The daily reports for important events that affects the forex, stocks and commodities markets.

13/05/2025 Daily Reports

From Panic to Patience: Gold Stabilizes After Trade Truce Selloff

Sharp Drop on Monday
• Spot gold plunged 2.7%, reflecting a dramatic risk-on shift after the US and China announced a 90-day pause in their trade war.
• The yellow metal is now trading around $3,250 per ounce, attempting to stabilize after Monday’s fall.

US-China Tariff Truce Sparks Risk Rally
• The US slashed tariffs on Chinese goods from 145% to 30%, and China reciprocated by lowering tariffs on US goods from 125% to 10%.
• This surprise de-escalation reduced geopolitical uncertainty, leading investors to rotate into equities and riskier assets, especially in Big Tech.

Stronger Dollar & Rising Yields Weigh on Gold
• The Bloomberg Dollar Spot Index surged 1% Monday, its largest jump since the post-election rally in November.
• Treasury yields also climbed, as inflation expectations shifted and the demand for bonds fell.
• Both developments reduce gold’s appeal as it pays no yield and is priced in USD.

Fed Rate Cut Expectations Reset
• Traders now expect only two rate cuts from the Federal Reserve in 2025, down from earlier projections.
• This reflects a reassessment of inflation trends and a more hawkish outlook — bad news for non-yielding assets like gold.

Analysts Expect Sideways Movement for Now
• While tensions have eased, uncertainty remains around the final outcome of negotiations.
• Gold is expected to consolidate between $3,150 and $3,350 per ounce in the near term.

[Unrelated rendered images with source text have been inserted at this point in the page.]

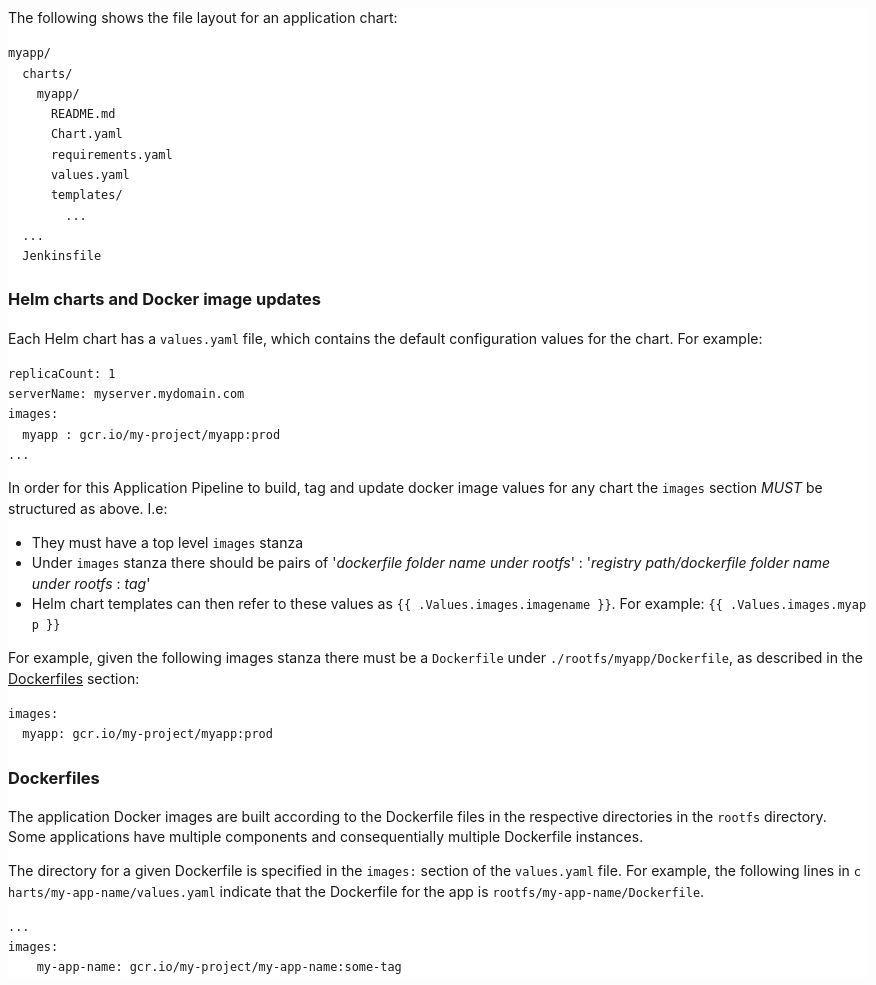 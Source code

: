 The following shows the file layout for an application chart:

```
myapp/
  charts/
    myapp/
      README.md
      Chart.yaml
      requirements.yaml
      values.yaml
      templates/
        ...
  ...
  Jenkinsfile
```

### Helm charts and Docker image updates

Each Helm chart has a `values.yaml` file, which contains the default configuration values for the chart. For example:

```
replicaCount: 1
serverName: myserver.mydomain.com
images:
  myapp : gcr.io/my-project/myapp:prod
...
```

In order for this Application Pipeline to build, tag and update docker image values for any chart the `images` section *MUST* be structured as above. I.e:

* They must have a top level `images` stanza
* Under `images` stanza there should be pairs of '_dockerfile folder name under rootfs_' : '_registry path/dockerfile folder name under rootfs_ : _tag_'
* Helm chart templates can then refer to these values as `{{ .Values.images.imagename }}`. For example: `{{ .Values.images.myapp }}` 

For example, given the following images stanza there must be a `Dockerfile` under `./rootfs/myapp/Dockerfile`, as described in the [Dockerfiles](#dockerfiles) section: 

```
images:
  myapp: gcr.io/my-project/myapp:prod
```

### Dockerfiles
The application Docker images are built according to the Dockerfile files in the respective directories in the `rootfs` directory. Some applications have multiple components and consequentially multiple Dockerfile instances.

The directory for a given Dockerfile is specified in the `images:` section of the `values.yaml` file. For example, the following lines in `charts/my-app-name/values.yaml` indicate that the Dockerfile for the app is `rootfs/my-app-name/Dockerfile`.
```
...
images:
    my-app-name: gcr.io/my-project/my-app-name:some-tag
```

Despite Pullback, Gold Remains +25% YTD
• The metal has had a strong year overall, driven by geopolitical fears, sticky inflation, and central bank buying.
• Monday’s selloff may prove temporary, especially if US-China talks stall or risk assets falter.

Also Notable:
• Silver and Platinum posted mild gains
• Palladium was little changed
• The broader commodity complex remains sensitive to political developments and inflation data

What’s Next?
 Gold’s retreat may reflect short-term optimism, but long-term concerns still linger. Traders should monitor upcoming US CPI data, Fed signals, and the durability of the trade truce. A flare-up in tensions or weak inflation prints could bring gold roaring back.